Dan Meyers - D.A. Davidson & Company
Timothy Stavros - Stavros Associate Management
Presentation
Operator
Welcome to the Rocky Brands Incorporated fourth quarter 2008 full year results conference call. (Operator Instructions).
I would now like to turn the conference over to Mr. Brendon Frey, please go ahead.
Brendon Frey
Thanks. Before we begin, please note that today's discussion, including the Q&A period, may contain forward-looking statements as defined by the Private Securities Litigation Reform Act of 1995, such statements are based on information and assumptions available at this time, and are subject to change, risks and uncertainties, which may cause actual results to differ materially. We assume no obligation to update such statements.

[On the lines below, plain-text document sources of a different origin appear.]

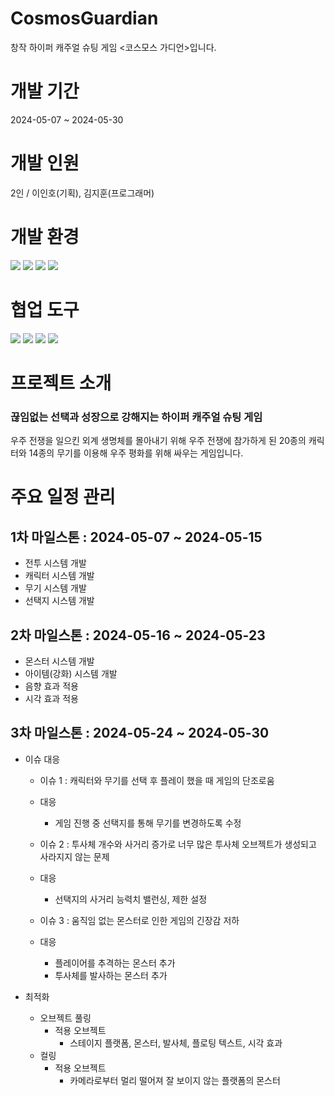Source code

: # CosmosGuardian
창작 하이퍼 캐주얼 슈팅 게임 <코스모스 가디언>입니다.

# 개발 기간
2024-05-07 ~ 2024-05-30

# 개발 인원
2인 / 이인호(기획), 김지훈(프로그래머)

# 개발 환경
<img src="https://img.shields.io/badge/Microsoft_Excel-217346?logo=microsoft-excel&logoColor=white"> <img src="https://img.shields.io/badge/Github-000000?style=flat-square&logo=Github&logoColor=ffffff"> <img src="https://img.shields.io/badge/Visual Studio-777777?style=flat-square&logo=Visual Studio&logoColor=purple"> <img src="https://img.shields.io/badge/Unity-ffffff?style=flat-square&logo=Unity&logoColor=000000">

# 협업 도구
<img src="https://img.shields.io/badge/Microsoft_Word-2B509A?logo=microsoft-word&logoColor=white"> <img src="https://img.shields.io/badge/Google Drive-4285F4?logo=googledrive&logoColor=white"> <img src="https://img.shields.io/badge/Discord-7289DA?logo=discord&logoColor=white"> <img src="https://img.shields.io/badge/Notion-white?logo=notion&logoColor=black">

# 프로젝트 소개 
<h3>끊임없는 선택과 성장으로 강해지는 하이퍼 캐주얼 슈팅 게임</h3>

우주 전쟁을 일으킨 외계 생명체를 몰아내기 위해 우주 전쟁에 참가하게 된 20종의 캐릭터와 14종의 무기를 이용해 우주 평화를 위해 싸우는 게임입니다.

# 주요 일정 관리
## 1차 마일스톤  : 2024-05-07 ~ 2024-05-15
- 전투 시스템 개발
- 캐릭터 시스템 개발
- 무기 시스템 개발
- 선택지 시스템 개발

## 2차 마일스톤 : 2024-05-16 ~ 2024-05-23
- 몬스터 시스템 개발
- 아이템(강화) 시스템 개발
- 음향 효과 적용
- 시각 효과 적용

## 3차 마일스톤 : 2024-05-24 ~ 2024-05-30
- 이슈 대응
  - 이슈 1 : 캐릭터와 무기를 선택 후 플레이 했을 때 게임의 단조로움
  - 대응
    - 게임 진행 중 선택지를 통해 무기를 변경하도록 수정

  - 이슈 2 : 투사체 개수와 사거리 증가로 너무 많은 투사체 오브젝트가 생성되고 사라지지 않는 문제
  - 대응
    - 선택지의 사거리 능력치 밸런싱, 제한 설정

  - 이슈 3 : 움직임 없는 몬스터로 인한 게임의 긴장감 저하
  - 대응
    - 플레이어를 추격하는 몬스터 추가
    - 투사체를 발사하는 몬스터 추가

- 최적화
  - 오브젝트 풀링
    - 적용 오브젝트
      - 스테이지 플랫폼, 몬스터, 발사체, 플로팅 텍스트, 시각 효과
  - 컬링
    - 적용 오브젝트
      - 카메라로부터 멀리 떨어져 잘 보이지 않는 플랫폼의 몬스터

For a complete discussion of the risks and uncertainties, please refer to today's press release and reports filed with the Securities and Exchange Commission, including Rocky's Form 10-K for the year ended December 31, 2007.
I'll now turn the conference over to Mr. Mike Brooks, Chairman and Chief Executive Officer of Rocky Brands.
Mike Brooks
Thank you Brendon, and thanks to everyone for joining us this afternoon to review our fourth quarter and 2008 full year results. With me on today's call is David Sharp, our President and Chief Operating Officer, and Jim McDonald, our Chief Financial Officer and Treasurer.
We are very pleased with our fourth quarter operating performance, which represents a solid finish to the year for our company. 2008 was clearly one of the most challenging periods that the footwear retail industry has ever faced. Particularly the last six months, as the economy contracted more than expected and the consumer environment deteriorated even further.
As we expected, fourth quarter sales were down versus a year ago. However, we were able to report a significant earnings improvement for the fourth quarter.
For the fourth quarter, diluted earnings per share excluding the non-cash charge detailed in our earnings release was $0.13 versus a loss of $0.02. For the full year, diluted earnings per share on an operational basis improved over 800% to $0.75 from $0.08 in 2007, despite selling decline of 5.7% to $259.5 million.
Our enhanced profitability was achieved through a number of actions taken over the past 18 months, aimed at rationalizing our operation platform and improving our wholesale gross margin. In the fourth quarter alone we reduced our selling, general and administrative expenses by $4.6 million or 18%, and for the year lowered it by $8.9 million or 9%.